La faune du Canigó est remarquable : isards (chamois pyrénéens) sur les crêtes, aigle royal dans les courants ascendants, gypaète barbu réintroduit, vipère aspic et couleuvre verte dans les éboulis. La flore alpine — lis des Pyrénées, gentiane jaune, saxifrage, edelweiss — est exceptionnelle.
Le Canigó est aussi un château d'eau : ses névés alimentent la Têt, le Tech et leurs affluents. L'eau qu'il libère chaque été irrigue la plaine du Roussillon. Sans le Canigó, il n'y aurait pas de primeurs, pas de vignes, pas de garrigue verte en juillet.
La Côte Vermeille et le milieu marin
La Côte Vermeille — de Argelès-sur-Mer à Cerbère — est le dernier tronçon de côte rocheuse avant l'Espagne. Ses falaises de schiste rouge plongent directement dans une mer aux eaux claires. La réserve marine de Cerbère-Banyuls (1974) est l'une des plus anciennes réserves marines de France.
La biodiversité marine de la Côte Vermeille est exceptionnelle : mérous, grandes nacres (Pinna nobilis — en danger critique), daurades royales, sérioles. Les herbiers de posidonie — prairies sous-marines qui oxygènent la Méditerranée — sont ici parmi les mieux préservés du littoral français.
Les herbiers de posidonie sont les prairies sous-marines de la Méditerranée. Elles produisent l'oxygène de la mer, servent de nurseries aux poissons, abritent des milliers d'espèces. Un herbier de posidonie peut avoir des milliers d'années. Leur destruction est irréversible.
Les Pyrénées — corridors de vie
Les Pyrénées-Orientales sont traversées par un corridor de biodiversité exceptionnel — de la mer à la haute montagne en moins de 80 km. La végétation change par étages : garrigue méditerranéenne (0-400 m), chênaies (400-800 m), hêtres et pins (800-1500 m), pelouses alpines (1500-2800 m).

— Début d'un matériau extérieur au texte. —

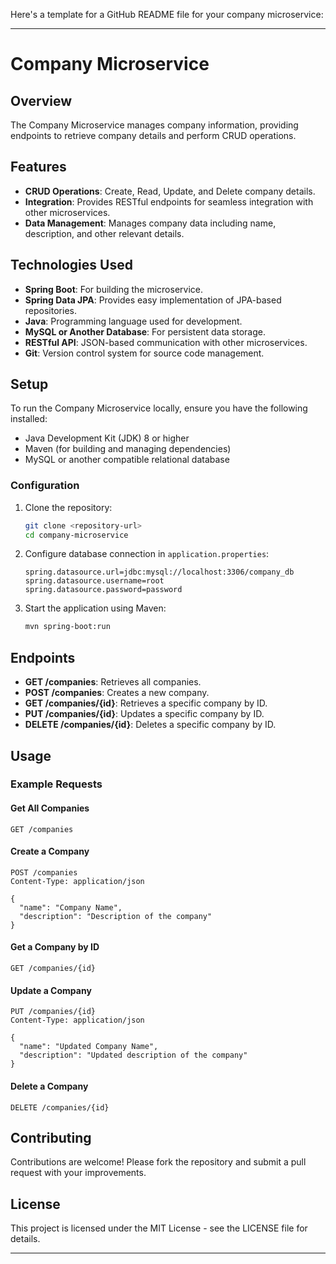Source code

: Here's a template for a GitHub README file for your company microservice:

---

# Company Microservice

## Overview

The Company Microservice manages company information, providing endpoints to retrieve company details and perform CRUD operations.

## Features

- **CRUD Operations**: Create, Read, Update, and Delete company details.
- **Integration**: Provides RESTful endpoints for seamless integration with other microservices.
- **Data Management**: Manages company data including name, description, and other relevant details.

## Technologies Used

- **Spring Boot**: For building the microservice.
- **Spring Data JPA**: Provides easy implementation of JPA-based repositories.
- **Java**: Programming language used for development.
- **MySQL or Another Database**: For persistent data storage.
- **RESTful API**: JSON-based communication with other microservices.
- **Git**: Version control system for source code management.

## Setup

To run the Company Microservice locally, ensure you have the following installed:

- Java Development Kit (JDK) 8 or higher
- Maven (for building and managing dependencies)
- MySQL or another compatible relational database

### Configuration

1. Clone the repository:

   ```bash
   git clone <repository-url>
   cd company-microservice
   ```

2. Configure database connection in `application.properties`:

   ```properties
   spring.datasource.url=jdbc:mysql://localhost:3306/company_db
   spring.datasource.username=root
   spring.datasource.password=password
   ```

3. Start the application using Maven:

   ```bash
   mvn spring-boot:run
   ```

## Endpoints

- **GET /companies**: Retrieves all companies.
- **POST /companies**: Creates a new company.
- **GET /companies/{id}**: Retrieves a specific company by ID.
- **PUT /companies/{id}**: Updates a specific company by ID.
- **DELETE /companies/{id}**: Deletes a specific company by ID.

## Usage

### Example Requests

#### Get All Companies

```http
GET /companies
```

#### Create a Company

```http
POST /companies
Content-Type: application/json

{
  "name": "Company Name",
  "description": "Description of the company"
}
```

#### Get a Company by ID

```http
GET /companies/{id}
```

#### Update a Company

```http
PUT /companies/{id}
Content-Type: application/json

{
  "name": "Updated Company Name",
  "description": "Updated description of the company"
}
```

#### Delete a Company

```http
DELETE /companies/{id}
```

## Contributing

Contributions are welcome! Please fork the repository and submit a pull request with your improvements.

## License

This project is licensed under the MIT License - see the LICENSE file for details.

---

Cette diversité d'habitats concentrée sur un petit territoire est unique en France. Les réserves naturelles de Nohèdes, d'Eyne, de Prats-de-Mollo-la-Preste protègent des espèces rares : lynx boréal, grand tétras, lamproie marine, vison d'Europe. Le massif des Albères est un corridor entre les faunes française et espagnole.
Capcir, Cerdagne et Conflent
Le Capcir est le plateau le moins connu des Pyrénées-Orientales — à 1 500-1 700 m, couvert de forêts de pins sylvestres et de lacs glaciaires. C'est un habitat de haute montagne tempéré où vivent isards, marmottes, lagopèdes et tétras lyre.
La Cerdagne — haute plaine à 1 200-1 400 m — est le territoire le plus ensoleillé de France. Ses prairies d'altitude nourrissent des troupeaux bovins et ovins. Le four solaire d'Odeillo utilise cet ensoleillement exceptionnel pour atteindre 3 500°C.
Les lagunes littorales
L'étang de Salses-Leucate (8 700 ha, classé Natura 2000) est l'un des plus grands lagons méditerranéens de France. Il accueille des flamants roses en résidence permanente, des avocettes, des sternes de Dougall — des oiseaux rares qui trouvent ici un refuge exceptionnel.
La plaine du Roussillon est parcourue de canaux d'irrigation hérités du Moyen Âge — le système des séquies (du catalan sèquia). Ces canaux, qui dérivent l'eau du Canigó vers les champs, sont aussi des corridors de biodiversité aquatique.